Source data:
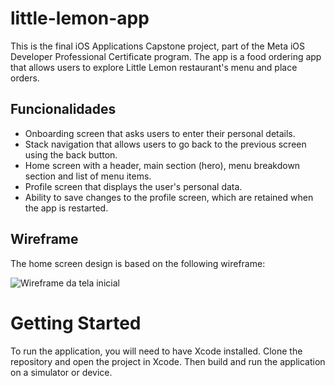 # little-lemon-app

This is the final iOS Applications Capstone project, part of the Meta iOS Developer Professional Certificate program. The app is a food ordering app that allows users to explore Little Lemon restaurant's menu and place orders.


## Funcionalidades

- Onboarding screen that asks users to enter their personal details.
- Stack navigation that allows users to go back to the previous screen using the back button.
- Home screen with a header, main section (hero), menu breakdown section and list of menu items.
- Profile screen that displays the user's personal data.
- Ability to save changes to the profile screen, which are retained when the app is restarted.

  
## Wireframe
The home screen design is based on the following wireframe:

![Wireframe da tela inicial](https://user-images.githubusercontent.com/93353925/227747759-133a6613-06cb-4797-95f1-37a668c8be67.png)

# Getting Started

To run the application, you will need to have Xcode installed. Clone the repository and open the project in Xcode. Then build and run the application on a simulator or device.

Your objective:
Please go through the data above and copy every line that has the word "users".

Solution for this exercise:
This is the final iOS Applications Capstone project, part of the Meta iOS Developer Professional Certificate program. The app is a food ordering app that allows users to explore Little Lemon restaurant's menu and place orders.
- Onboarding screen that asks users to enter their personal details.
- Stack navigation that allows users to go back to the previous screen using the back button.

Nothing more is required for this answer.